• [Instructions to follow]: Work through the entries below and show every line in which "files" is found.

********

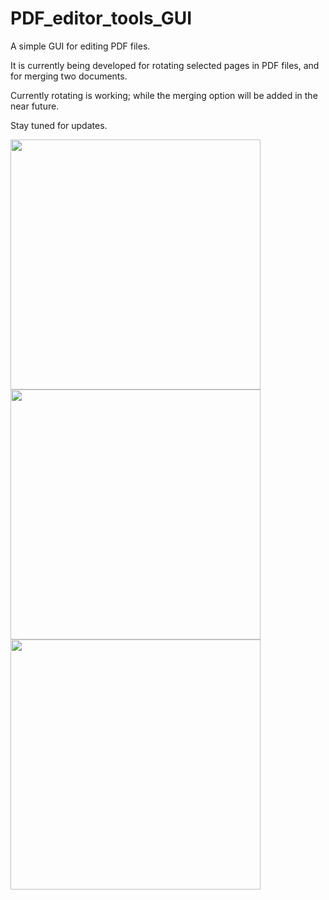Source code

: # PDF_editor_tools_GUI

A simple GUI for editing PDF files. 

It is currently being developed for rotating selected pages in PDF files, and for merging two documents. 

Currently rotating is working; while the merging option will be added in the near future.

Stay tuned for updates. 

<img src="https://github.com/juliam98/PDF_editor_tools_GUI/assets/93785710/b20f2aae-a91c-4192-9d5c-2c9230d6ac23"  width="400" height="400">
<br>
<img src="https://github.com/juliam98/PDF_editor_tools_GUI/assets/93785710/35bd3bef-d751-4216-94e9-647e855b369b"  width="400" height="400">
<br>
<img src="https://github.com/juliam98/PDF_editor_tools_GUI/assets/93785710/7af32668-69d5-4228-b5e7-e5886f98d645"  width="400" height="400">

********

• [Answer to this task]:
A simple GUI for editing PDF files. 
It is currently being developed for rotating selected pages in PDF files, and for merging two documents. 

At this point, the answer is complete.